Monday, November 21, 2011


The oak leaf has fallen. The wind is very cool,with a promise winter. My back is warmed by the still balmy afternoon Autumn sun.
                                                                                    A connection,
 a blending,
a movement,
 power together,
connection made deeper by attention to detail,
tenkan,
 irimi,
soft swooping arms,
curled wrist,
 open posture,
dramatic movement or not,
 there again and again,
 ego subjugated by the desire to connect and learn.

Friday, November 11, 2011

circular path


My path through my yard and woods is circular. I walk it every day. Every day, nature looks different even though it is the same path.
Today the path is covered with large brown oak leaves. The poison ivy is mostly gone or turned to red. There is much more brown and gray than this summer when many shades of green were the dominant colors. Soon the path will be covered in white. Yet it is the same path through the same woods and yard during all these changes and cycles. Each day a new me walks on a new path even though it is the same me and the same path.
Testing for one point is an important part of ki development for both tester and the person being tested. By pushing with an appropriate amount of pressure the tester provides the person being tested with the opportunity to find their center and then, to learn to trust their center.
As a beginning reference we teach the center is 2 inches below the belly button. I could not feel my inner center at first so I had to practice feeling my center was where my hand rested on my skin 2 inches below my belly button.
As I continued to do ki exercises and aikido technique I learned what my inner center felt like. When I was a second kyu I decided to trust that feeling and my real inner strength started to develop.
The repeated falling, rolling and contact of aikido techniques with a partner presented me with opportunities to experiment and learn what felt most dependable for me. I progressed though times of power bursts and complacency. Both periods affording unique opportunities for me to meet myself and work though ego challenges.
The process of having one point and developing strong ki is a remarkable journey. No one can hand you the secret. Correct feeling can be developed by anyone through devoted training. Part of becoming an integrated martial artist is developing a sense of self. We don’t need experts to explain secrets to us anymore than we need priests to define the word of god to us. The secret is there is no secret.
Ki development provides one way to develop inner strength though the practice of ki exercises aikido technique and principles of non violence. Power over is discouraged as we train together so we all become stronger. A sense of compassionate understanding and appreciation of differences are all by products of non-competitive training, along with the desire to continue to learn and teach. There are no short cuts on this circular path. It is an enduring practice.

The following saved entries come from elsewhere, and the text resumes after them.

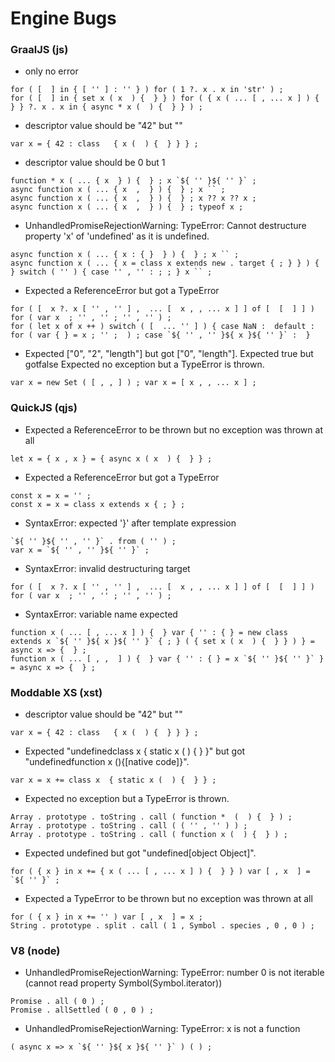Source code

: # Engine Bugs

### GraalJS (js)

- only no error
```
for ( [  ] in { [ '' ] : '' } ) for ( 1 ?. x . x in 'str' ) ;
for ( [  ] in { set x ( x  ) {  } } ) for ( { x ( ... [ , ... x ] ) {  } } ?. x . x in { async * x (  ) {  } } ) ;
```

- descriptor value should be "42" but ""
```
var x = { 42 : class   { x (  ) {  } } } ;
```

- descriptor value should be 0 but 1
```
function * x ( ... { x  } ) {  } ; x `${ '' }${ '' }` ;
async function x ( ... { x  ,  } ) {  } ; x `` ;
async function x ( ... { x  ,  } ) {  } ; x ?? x ?? x ;
async function x ( ... { x  ,  } ) {  } ; typeof x ;
```

- UnhandledPromiseRejectionWarning: TypeError: Cannot destructure property 'x' of 'undefined' as it is undefined.
```
async function x ( ... { x : { }  } ) {  } ; x `` ;
async function x ( ... { x = class x extends new . target { ; } } ) {  } switch ( '' ) { case '' , '' : ; ; } x `` ;
```

- Expected a ReferenceError but got a TypeError
```
for ( [  x ?. x [ '' , '' ] ,  ... [  x , , ... x ] ] of [  [  ] ] ) for ( var x  ; '' , '' ; '' , '' ) ;
for ( let x of x ++ ) switch ( [  ... '' ] ) { case NaN :  default : for ( var { } = x ; '' ;  ) ; case `${ '' , '' }${ x }${ '' }` :  }
```

- Expected ["0", "2", "length"] but got ["0", "length"].
Expected true but gotfalse
Expected no exception but a TypeError is thrown.
```
var x = new Set ( [ , , ] ) ; var x = [ x , , ... x ] ;
```

### QuickJS (qjs)

- Expected a ReferenceError to be thrown but no exception was thrown at all
```
let x = { x , x } = { async x ( x  ) {  } } ;
```

- Expected a ReferenceError but got a TypeError
```
const x = x = '' ;
const x = x = class x extends x { ; } ;
```

- SyntaxError: expected '}' after template expression
```
`${ '' }${ '' , '' }` . from ( '' ) ;
var x = `${ '' , '' }${ '' }` ;
```

- SyntaxError: invalid destructuring target
```
for ( [  x ?. x [ '' , '' ] ,  ... [  x , , ... x ] ] of [  [  ] ] ) for ( var x  ; '' , '' ; '' , '' ) ;
```

- SyntaxError: variable name expected
```
function x ( ... [ , ... x ] ) {  } var { '' : { } = new class  extends x `${ '' }${ x }${ '' }` { ; } ( { set x ( x  ) {  } } ) } = async x => {  } ;
function x ( ... [ , ,  ] ) {  } var { '' : { } = x `${ '' }${ '' }` } = async x => {  } ;
```

### Moddable XS (xst)

- descriptor value should be "42" but ""
```
var x = { 42 : class   { x (  ) {  } } } ;
```

- Expected "undefinedclass x  { static x (  ) {  } }" but got "undefinedfunction x (){[native code]}".
```
var x = x += class x  { static x (  ) {  } } ;
```

- Expected no exception but a TypeError is thrown.
```
Array . prototype . toString . call ( function *  (  ) {  } ) ;
Array . prototype . toString . call ( ( '' , '' ) ) ;
Array . prototype . toString . call ( function x (  ) {  } ) ;
```

- Expected undefined but got "undefined[object Object]".
```
for ( { x } in x += { x ( ... [ , ... x ] ) {  } } ) var [ , x  ] = `${ '' }` ;
```

- Expected a TypeError to be thrown but no exception was thrown at all
```
for ( { x } in x += '' ) var [ , x  ] = x ;
String . prototype . split . call ( 1 , Symbol . species , 0 , 0 ) ;
```


### V8 (node)

- UnhandledPromiseRejectionWarning: TypeError: number 0 is not iterable (cannot read property Symbol(Symbol.iterator))
```
Promise . all ( 0 ) ;
Promise . allSettled ( 0 , 0 ) ;
```

- UnhandledPromiseRejectionWarning: TypeError: x is not a function
```
( async x => x `${ '' }${ x }${ '' }` ) ( ) ;
```
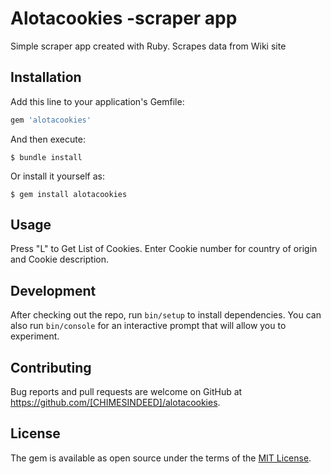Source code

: # Alotacookies -scraper app

Simple scraper app created with Ruby.  Scrapes  data from Wiki site 

## Installation

Add this line to your application's Gemfile:

```ruby
gem 'alotacookies'
```

And then execute:

    $ bundle install

Or install it yourself as:

    $ gem install alotacookies

## Usage

Press "L" to Get List of Cookies.  Enter Cookie number for country of origin and Cookie description.

## Development

After checking out the repo, run `bin/setup` to install dependencies. You can also run `bin/console` for an interactive prompt that will allow you to experiment.

## Contributing

Bug reports and pull requests are welcome on GitHub at https://github.com/[CHIMESINDEED]/alotacookies.


## License

The gem is available as open source under the terms of the [MIT License](https://opensource.org/licenses/MIT).
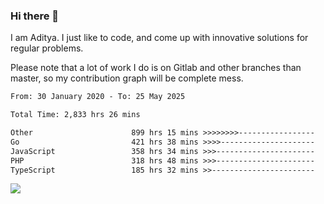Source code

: ### Hi there 👋

I am Aditya. I just like to code, and come up with innovative solutions for regular problems.

Please note that a lot of work I do is on Gitlab and other branches than master, so my contribution graph will be complete mess.

<!--START_SECTION:waka-->

```txt
From: 30 January 2020 - To: 25 May 2025

Total Time: 2,833 hrs 26 mins

Other                      899 hrs 15 mins >>>>>>>>-----------------   31.74 %
Go                         421 hrs 38 mins >>>>---------------------   14.88 %
JavaScript                 358 hrs 34 mins >>>----------------------   12.66 %
PHP                        318 hrs 48 mins >>>----------------------   11.25 %
TypeScript                 185 hrs 32 mins >>-----------------------   06.55 %
```

<!--END_SECTION:waka-->

![](https://komarev.com/ghpvc/?username=BrainBuzzer)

Wednesday, November 2, 2011

Big oak leaf


On my walk today I came across a huge oak leaf…it was mostly green with red edges. This leaf would have been huge on a big tree. However, this really big oak leaf was clinging to a single twig that was growing from a dead wood pile. The twig is about a foot and a half high and literally a twig. I can’t give you a dimension because I can’t talk that small.

So the huge leaf is hanging there and I started thinking about what would happen to this leaf when it let go. It probably would fall directly under where it hung and eventually turn into soil. I went out this afternoon to take some pictures of the leaf for my blog and it was still hanging there. I wonder if leaves let go easily or do they have to have their grips pried off like I do sometimes.

I notice when I let go of things and don’t try to fix me or others, my life is just fine. When I get into fix mode is when I get into problems. I neglect my own work, play and study and get busy with others. I notice that others don’t love to be fixed. They don’t love to be fixed even when I am undercover and they don’t know I am fixing them. They can still feel the energy they may just not know where it is coming from. I can tell, though. When I am sticking my hand, head or heart into somewhere where it’s not supposed to be it hurts. I feel really uncomfortable and often my stomach is in knots.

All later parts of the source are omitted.